(REQUIREMENT):
Give back the records that follow exactly, images excluded.

(EXTRACTED MATERIAL)

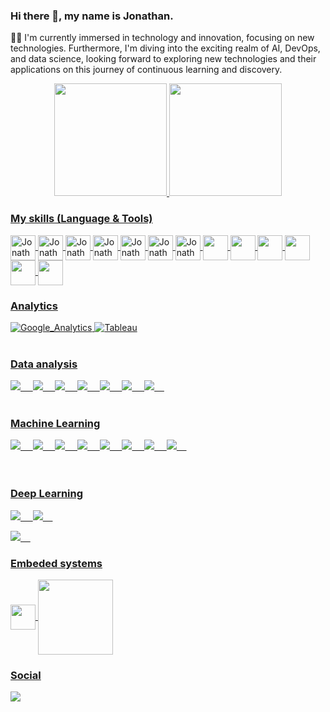 ### Hi there 👋,  my name is Jonathan.

🕵️‍♂️ I'm currently immersed in technology and innovation, focusing on new technologies. Furthermore,  I'm diving into the exciting realm of AI, DevOps, and data science, looking forward to exploring new technologies and their applications on this journey of continuous learning and discovery.                                                             

<div align="center">
  <a href="https://github.com/JonathanCristovao">
  <img height="180em" src="https://github-readme-stats.vercel.app/api?username=JonathanCristovao&layout=compact&langs_count=16&theme=dark&include_all_commits=true&count_private=true"/>

  <a href="https://github.com/JonathanCristovao">
  
  <img height="180em" src="https://github-readme-stats.vercel.app/api/top-langs/?username=JonathanCristovao&layout=compact&langs_count=7&theme=dark" />
</div>  
    
    
  
### My skills (Language & Tools)
<div style="display: inline_block><br>

<img align ="center" alt = "Jonathan-C" hight ="30" width = "40" src="https://cdn.jsdelivr.net/gh/devicons/devicon/icons/c/c-original.svg" />
<img align ="center" alt = "Jonathan-Cplusplus" hight ="30" width = "40" src="https://cdn.jsdelivr.net/gh/devicons/devicon/icons/cplusplus/cplusplus-original.svg" />
<img align ="center" alt = "Jonathan-Python" hight ="30" width = "40" src="https://cdn.jsdelivr.net/gh/devicons/devicon/icons/python/python-original.svg" />
<img align ="center" alt = "Jonathan-TensorFlow" hight ="30" width = "40"src="https://cdn.jsdelivr.net/gh/devicons/devicon/icons/tensorflow/tensorflow-original.svg" />
<img align ="center" alt = "Jonathan-Flutter" hight ="30" width = "40" src="https://cdn.jsdelivr.net/gh/devicons/devicon/icons/flutter/flutter-original.svg" />
<img align ="center" alt = "Jonathan-Firebase" hight ="30" width = "40" src="https://cdn.jsdelivr.net/gh/devicons/devicon/icons/firebase/firebase-plain-wordmark.svg" />                                                                                                                                                     
<img align ="center" alt = "Jonathan-GitHub" hight ="30" width = "40" src="https://cdn.jsdelivr.net/gh/devicons/devicon/icons/github/github-original.svg" />
<img align ="center" alt = "Jonathan-Gitbash" hight ="30" width = "40" src="https://cdn.jsdelivr.net/gh/devicons/devicon/icons/git/git-plain-wordmark.svg" />
<img align ="center" alt alt = "Jonathan-Jupyter" hight ="30" width = "40" src="https://cdn.jsdelivr.net/gh/devicons/devicon/icons/jupyter/jupyter-original-wordmark.svg" />
<img align ="center" alt alt = "Jonathan-Vscode" hight ="30" width = "40" src="https://cdn.jsdelivr.net/gh/devicons/devicon/icons/vscode/vscode-original-wordmark.svg" />
<img align ="center" alt alt = "Jonathan-Linux" hight ="30" width = "40" src="https://cdn.jsdelivr.net/gh/devicons/devicon/icons/linux/linux-original.svg" />
<img align ="center" alt alt = "Jonathan-Postgresql" hight ="30" width = "40"src="https://cdn.jsdelivr.net/gh/devicons/devicon/icons/postgresql/postgresql-original-wordmark.svg" />
<img align ="center" alt alt = "Jonathan-Mysql" hight ="30" width = "40" src="https://cdn.jsdelivr.net/gh/devicons/devicon/icons/mysql/mysql-original-wordmark.svg" />
<img align ="center" alt alt = "Jonathan-Docker" hight ="30" width = "40" src="https://icongr.am/devicon/docker-original.svg?size=128&color=currentColor" />

 
 
 

### Analytics
![Google_Analytics](https://img.shields.io/badge/Google%20Analytics-E37400?style=for-the-badge&logo=google%20analytics&logoColor=white)
![Tableau](https://img.shields.io/badge/Tableau-E97627?style=for-the-badge&logo=Tableau&logoColor=white)
<br/>
<br/>

### Data analysis
<img src="https://img.shields.io/badge/-Numpy-181717?style=for-the-badge&logo=Numpy" />&nbsp;&nbsp;&nbsp;&nbsp;
<img src="https://img.shields.io/badge/-Matplotlib-181717?style=for-the-badge&logo=Matplotlib" />&nbsp;&nbsp;&nbsp;&nbsp;
<img src="https://img.shields.io/badge/-Seaborn-181717?style=for-the-badge&logo=Seaborn" />&nbsp;&nbsp;&nbsp;&nbsp;
<img src="https://img.shields.io/badge/-Pandas-181717?style=for-the-badge&logo=Pandas" />&nbsp;&nbsp;&nbsp;&nbsp;
<img src="https://img.shields.io/badge/-ggplot2-181717?style=for-the-badge&logo=ggplot2" />&nbsp;&nbsp;&nbsp;&nbsp;
<img src="https://img.shields.io/badge/-Plotly-181717?style=for-the-badge&logo=Plotly" />&nbsp;&nbsp;&nbsp;&nbsp;
<img src="https://img.shields.io/badge/-SciPy -181717?style=for-the-badge&logo=SciPy" />&nbsp;&nbsp;&nbsp;&nbsp;
<br/>
<br/>
  
### Machine Learning
<img src="https://img.shields.io/badge/-Machine learning-181717?style=for-the-badge&logo=Machine_learning" />&nbsp;&nbsp;&nbsp;&nbsp;
<img src="https://img.shields.io/badge/-Regression model-181717?style=for-the-badge&logo=Regression_model" />&nbsp;&nbsp;&nbsp;&nbsp;
<img src="https://img.shields.io/badge/-Classification-181717?style=for-the-badge&logo=classification" />&nbsp;&nbsp;&nbsp;&nbsp;
<img src="https://img.shields.io/badge/-Data analysis-181717?style=for-the-badge&logo=Data_analysis" />&nbsp;&nbsp;&nbsp;&nbsp;
<img src="https://img.shields.io/badge/-Recommendation systems-181717?style=for-the-badge&logo=recommendation_systems" />&nbsp;&nbsp;&nbsp;&nbsp;
<img src="https://img.shields.io/badge/-Supervised algorithms-181717?style=for-the-badge&logo=supervised_algorithms" />&nbsp;&nbsp;&nbsp;&nbsp;
<img src="https://img.shields.io/badge/-unsupervised algorithms-181717?style=for-the-badge&logo=unsupervised_algorithms" />&nbsp;&nbsp;&nbsp;&nbsp;
<img src="https://img.shields.io/badge/-Time series-181717?style=for-the-badge&logo=Time_series" />&nbsp;&nbsp;&nbsp;&nbsp;
<br/>
<br/>
<br/>
  
### Deep Learning
<img src="https://img.shields.io/badge/-ANN Artificial neural network-181717?style=for-the-badge&logo=ANN_Artificial_neural_network" />&nbsp;&nbsp;&nbsp;&nbsp;
<img src="https://img.shields.io/badge/-CNN Convolutional-181717?style=for-the-badge&logo= ANN_Convolutional" />&nbsp;&nbsp;&nbsp;&nbsp;
                                                   
<img src="https://img.shields.io/badge/-Computer vision-181717?style=for-the-badge&logo=Computer_Vision" />&nbsp;&nbsp;&nbsp;&nbsp;
  
                                                                                                                                   

### Embeded systems 
 <img align ="center" alt alt = "Jonathan-Arduino" hight ="30" width = "40"  src="https://cdn.jsdelivr.net/gh/devicons/devicon/icons/arduino/arduino-original-wordmark.svg" />    
<img align ="center" alt alt = "Jonathan-Raspberry" hight ="90" width = "120" src="https://cdn.jsdelivr.net/gh/devicons/devicon/icons/raspberrypi/raspberrypi-original-wordmark.svg" />
  
  
### Social
 
   <a href= "https://www.linkedin.com/in/jonathan-cristovao" target="_blank"><img src="https://img.shields.io/badge/LinkedIn-0077B5?style=for-the-badge&logo=linkedin&logoColor=white" target="_blank"></a>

(End EXTRACTED MATERIAL)

(OUTPUT):
 ### Hi there 👋,  my name is Jonathan.

🕵️‍♂️ I'm currently immersed in technology and innovation, focusing on new technologies. Furthermore,  I'm diving into the exciting realm of AI, DevOps, and data science, looking forward to exploring new technologies and their applications on this journey of continuous learning and discovery.                                                             

<div align="center">
  <a href="https://github.com/JonathanCristovao">
  <img height="180em" src="https://github-readme-stats.vercel.app/api?username=JonathanCristovao&layout=compact&langs_count=16&theme=dark&include_all_commits=true&count_private=true"/>

  <a href="https://github.com/JonathanCristovao">
  
  <img height="180em" src="https://github-readme-stats.vercel.app/api/top-langs/?username=JonathanCristovao&layout=compact&langs_count=7&theme=dark" />
</div>  
    
    
  
### My skills (Language & Tools)
<div style="display: inline_block><br>

<img align ="center" alt = "Jonathan-C" hight ="30" width = "40" src="https://cdn.jsdelivr.net/gh/devicons/devicon/icons/c/c-original.svg" />
<img align ="center" alt = "Jonathan-Cplusplus" hight ="30" width = "40" src="https://cdn.jsdelivr.net/gh/devicons/devicon/icons/cplusplus/cplusplus-original.svg" />
<img align ="center" alt = "Jonathan-Python" hight ="30" width = "40" src="https://cdn.jsdelivr.net/gh/devicons/devicon/icons/python/python-original.svg" />
<img align ="center" alt = "Jonathan-TensorFlow" hight ="30" width = "40"src="https://cdn.jsdelivr.net/gh/devicons/devicon/icons/tensorflow/tensorflow-original.svg" />
<img align ="center" alt = "Jonathan-Flutter" hight ="30" width = "40" src="https://cdn.jsdelivr.net/gh/devicons/devicon/icons/flutter/flutter-original.svg" />
<img align ="center" alt = "Jonathan-Firebase" hight ="30" width = "40" src="https://cdn.jsdelivr.net/gh/devicons/devicon/icons/firebase/firebase-plain-wordmark.svg" />                                                                                                                                                     
<img align ="center" alt = "Jonathan-GitHub" hight ="30" width = "40" src="https://cdn.jsdelivr.net/gh/devicons/devicon/icons/github/github-original.svg" />
<img align ="center" alt = "Jonathan-Gitbash" hight ="30" width = "40" src="https://cdn.jsdelivr.net/gh/devicons/devicon/icons/git/git-plain-wordmark.svg" />
<img align ="center" alt alt = "Jonathan-Jupyter" hight ="30" width = "40" src="https://cdn.jsdelivr.net/gh/devicons/devicon/icons/jupyter/jupyter-original-wordmark.svg" />
<img align ="center" alt alt = "Jonathan-Vscode" hight ="30" width = "40" src="https://cdn.jsdelivr.net/gh/devicons/devicon/icons/vscode/vscode-original-wordmark.svg" />
<img align ="center" alt alt = "Jonathan-Linux" hight ="30" width = "40" src="https://cdn.jsdelivr.net/gh/devicons/devicon/icons/linux/linux-original.svg" />
<img align ="center" alt alt = "Jonathan-Postgresql" hight ="30" width = "40"src="https://cdn.jsdelivr.net/gh/devicons/devicon/icons/postgresql/postgresql-original-wordmark.svg" />
<img align ="center" alt alt = "Jonathan-Mysql" hight ="30" width = "40" src="https://cdn.jsdelivr.net/gh/devicons/devicon/icons/mysql/mysql-original-wordmark.svg" />
<img align ="center" alt alt = "Jonathan-Docker" hight ="30" width = "40" src="https://icongr.am/devicon/docker-original.svg?size=128&color=currentColor" />

 
 
 

### Analytics
![Google_Analytics](https://img.shields.io/badge/Google%20Analytics-E37400?style=for-the-badge&logo=google%20analytics&logoColor=white)
![Tableau](https://img.shields.io/badge/Tableau-E97627?style=for-the-badge&logo=Tableau&logoColor=white)
<br/>
<br/>

### Data analysis
<img src="https://img.shields.io/badge/-Numpy-181717?style=for-the-badge&logo=Numpy" />&nbsp;&nbsp;&nbsp;&nbsp;
<img src="https://img.shields.io/badge/-Matplotlib-181717?style=for-the-badge&logo=Matplotlib" />&nbsp;&nbsp;&nbsp;&nbsp;
<img src="https://img.shields.io/badge/-Seaborn-181717?style=for-the-badge&logo=Seaborn" />&nbsp;&nbsp;&nbsp;&nbsp;
<img src="https://img.shields.io/badge/-Pandas-181717?style=for-the-badge&logo=Pandas" />&nbsp;&nbsp;&nbsp;&nbsp;
<img src="https://img.shields.io/badge/-ggplot2-181717?style=for-the-badge&logo=ggplot2" />&nbsp;&nbsp;&nbsp;&nbsp;
<img src="https://img.shields.io/badge/-Plotly-181717?style=for-the-badge&logo=Plotly" />&nbsp;&nbsp;&nbsp;&nbsp;
<img src="https://img.shields.io/badge/-SciPy -181717?style=for-the-badge&logo=SciPy" />&nbsp;&nbsp;&nbsp;&nbsp;
<br/>
<br/>
  
### Machine Learning
<img src="https://img.shields.io/badge/-Machine learning-181717?style=for-the-badge&logo=Machine_learning" />&nbsp;&nbsp;&nbsp;&nbsp;
<img src="https://img.shields.io/badge/-Regression model-181717?style=for-the-badge&logo=Regression_model" />&nbsp;&nbsp;&nbsp;&nbsp;
<img src="https://img.shields.io/badge/-Classification-181717?style=for-the-badge&logo=classification" />&nbsp;&nbsp;&nbsp;&nbsp;
<img src="https://img.shields.io/badge/-Data analysis-181717?style=for-the-badge&logo=Data_analysis" />&nbsp;&nbsp;&nbsp;&nbsp;
<img src="https://img.shields.io/badge/-Recommendation systems-181717?style=for-the-badge&logo=recommendation_systems" />&nbsp;&nbsp;&nbsp;&nbsp;
<img src="https://img.shields.io/badge/-Supervised algorithms-181717?style=for-the-badge&logo=supervised_algorithms" />&nbsp;&nbsp;&nbsp;&nbsp;
<img src="https://img.shields.io/badge/-unsupervised algorithms-181717?style=for-the-badge&logo=unsupervised_algorithms" />&nbsp;&nbsp;&nbsp;&nbsp;
<img src="https://img.shields.io/badge/-Time series-181717?style=for-the-badge&logo=Time_series" />&nbsp;&nbsp;&nbsp;&nbsp;
<br/>
<br/>
<br/>
  
### Deep Learning
<img src="https://img.shields.io/badge/-ANN Artificial neural network-181717?style=for-the-badge&logo=ANN_Artificial_neural_network" />&nbsp;&nbsp;&nbsp;&nbsp;
<img src="https://img.shields.io/badge/-CNN Convolutional-181717?style=for-the-badge&logo= ANN_Convolutional" />&nbsp;&nbsp;&nbsp;&nbsp;
                                                   
<img src="https://img.shields.io/badge/-Computer vision-181717?style=for-the-badge&logo=Computer_Vision" />&nbsp;&nbsp;&nbsp;&nbsp;
  
                                                                                                                                   

### Embeded systems 
 <img align ="center" alt alt = "Jonathan-Arduino" hight ="30" width = "40"  src="https://cdn.jsdelivr.net/gh/devicons/devicon/icons/arduino/arduino-original-wordmark.svg" />    
<img align ="center" alt alt = "Jonathan-Raspberry" hight ="90" width = "120" src="https://cdn.jsdelivr.net/gh/devicons/devicon/icons/raspberrypi/raspberrypi-original-wordmark.svg" />
  
  
### Social
 
   <a href= "https://www.linkedin.com/in/jonathan-cristovao" target="_blank"><img src="https://img.shields.io/badge/LinkedIn-0077B5?style=for-the-badge&logo=linkedin&logoColor=white" target="_blank"></a>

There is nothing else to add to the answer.